Project to transform former GM site

Pontiac welcomes car enthusiasts with M1 Concourse project

By Dustin Blitcho
The Oakland Press

PONTIAC (AP) — A massive former General Motors site is about to rev up.

M1 Concourse, an ambitious project that’s slated to include a test track, car storage, automotive-themed restaurant, event center, clubhouse and more, is holding a kickoff event today on the 80-acre site that was last home to a General Motors Validation Center.

The goal is to have the first phase of the M1 Concourse development open by summer 2014, according to The Oakland Press.
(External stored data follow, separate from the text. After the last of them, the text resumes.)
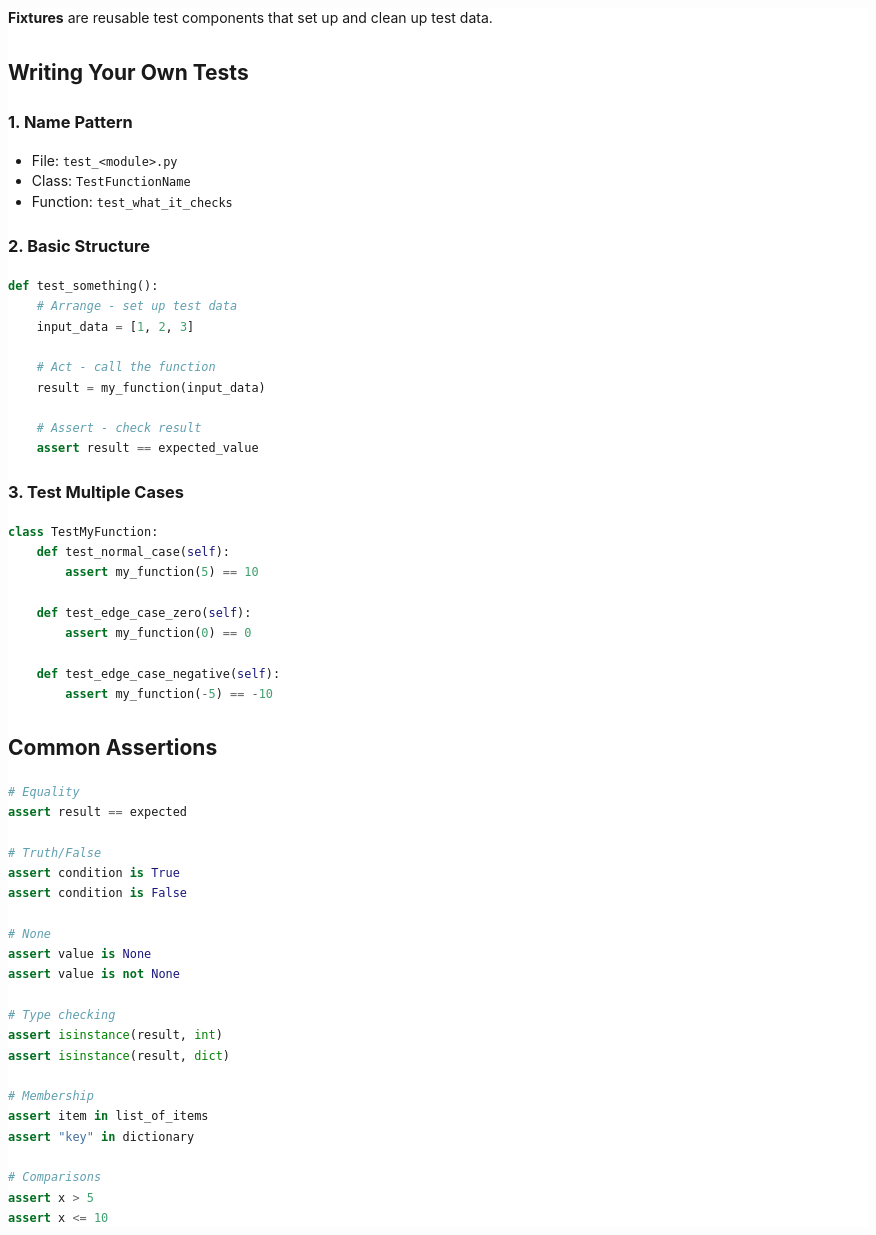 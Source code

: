 **Fixtures** are reusable test components that set up and clean up test data.

## Writing Your Own Tests

### 1. Name Pattern
- File: `test_<module>.py`
- Class: `TestFunctionName`
- Function: `test_what_it_checks`

### 2. Basic Structure
```python
def test_something():
    # Arrange - set up test data
    input_data = [1, 2, 3]
    
    # Act - call the function
    result = my_function(input_data)
    
    # Assert - check result
    assert result == expected_value
```

### 3. Test Multiple Cases
```python
class TestMyFunction:
    def test_normal_case(self):
        assert my_function(5) == 10
    
    def test_edge_case_zero(self):
        assert my_function(0) == 0
    
    def test_edge_case_negative(self):
        assert my_function(-5) == -10
```

## Common Assertions

```python
# Equality
assert result == expected

# Truth/False
assert condition is True
assert condition is False

# None
assert value is None
assert value is not None

# Type checking
assert isinstance(result, int)
assert isinstance(result, dict)

# Membership
assert item in list_of_items
assert "key" in dictionary

# Comparisons
assert x > 5
assert x <= 10
```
Brad Oleshansky, founder and CEO of the complex, said he’s always been a car enthusiast.

“I grew up around Woodward Avenue,” said Oleshansky, 42, of Birmingham.

“I had the idea of creating a destination for car fanatics. I did research of similar projects around the world and took the best components of each product.”

Plans for the M1 Concourse include more than 325 car “condominiums,” including climate control and plumbing, as well as a 7,000 square-foot member clubhouse, 40,000 square-foot event center, automotive retail, an exhibition space and office.

The site is to include a one-mile warm-up track with a one-third of a mile straightaway, hairpin turns and a skid pad.

Pontiac Mayor Leon Jukowski said the site could become a center of Woodward Dream Cruise activity, and means both monetary investment and jobs for Pontiac.
“It’s a huge investment in Pontiac in a site that is very difficult to develop,” Jukowski said.

“As you’re coming up Woodward after St. Joseph Mercy Oakland hospital, that’s really sort of the gateway into Pontiac. It’s great that it’s going to be rehabbed and something nice is going to go there.”

The General Motors Validation facility, last open in 2006, was torn down in 2008.

The site was once home to the Pontiac West assembly plant.

Part of the site was originally occupied by the Wilson Foundry, one of the first local companies to hire blacks. Pontiac’s largest black neighborhoods sprang up within walking distance of the foundry.

Oleshansky — who has worked as an entertainment attorney in Los Angeles and formerly owned the Big Communications marketing company in Ferndale — has acquired the land from the RACER Trust, which markets properties that General Motors shed in its bankruptcy.

“It’s an auto project on an auto site in an auto city,” he said.

The complex, he said, will be “in the middle of all the action.”

Oleshansky called the project the “ultimate car enthusiast destination where like-minded individuals” can gather to be with their cars.

“And the public can hang out there at the restaurant. Private owners can also use the warmup track and the public will have access at times,” he said.

People can use the track for driving classes or aftermarket manufacturers could test products at the track.

“It will have all kinds of different uses,” he said.

The goal is to have the initial phase of the complex open next summer, he said.

Emergency Manager Lou Schimmel said the M1 Concourse represents a $40 million to $60 million dollar investment in the city.

“It really came together quickly, and it’s absolutely a tremendous project for the city,” Schimmel said.

Many area classic car owners have been invited to the kickoff.

West Bloomfield resident Dave Shipley, who owns a 1959 Corvette, stores his vehicle on his own property.

“I fixed up a garage and have TV and heat in there,” he said.

“A lot of (car owners) fix up their homes to have areas for their cars. Some who have 10 or more cars put them in pole barns, and add all the amenities like neon signs.”

Shipley said, for him, transferring to the M1 Concourse would hinge on the cost.

A member of Michigan Widetrackers, a Pontiac, Oakland and GMC classic car club, Jim Larson of Waterford stores his classic 1963 Pontiac Grand Prix at a friend’s garage.

Larson said the 106 Widetrackers have been invited to the groundbreaking.

“We heard about this at an east-side car show last Saturday (May 11),” he said. “The idea sounds OK.”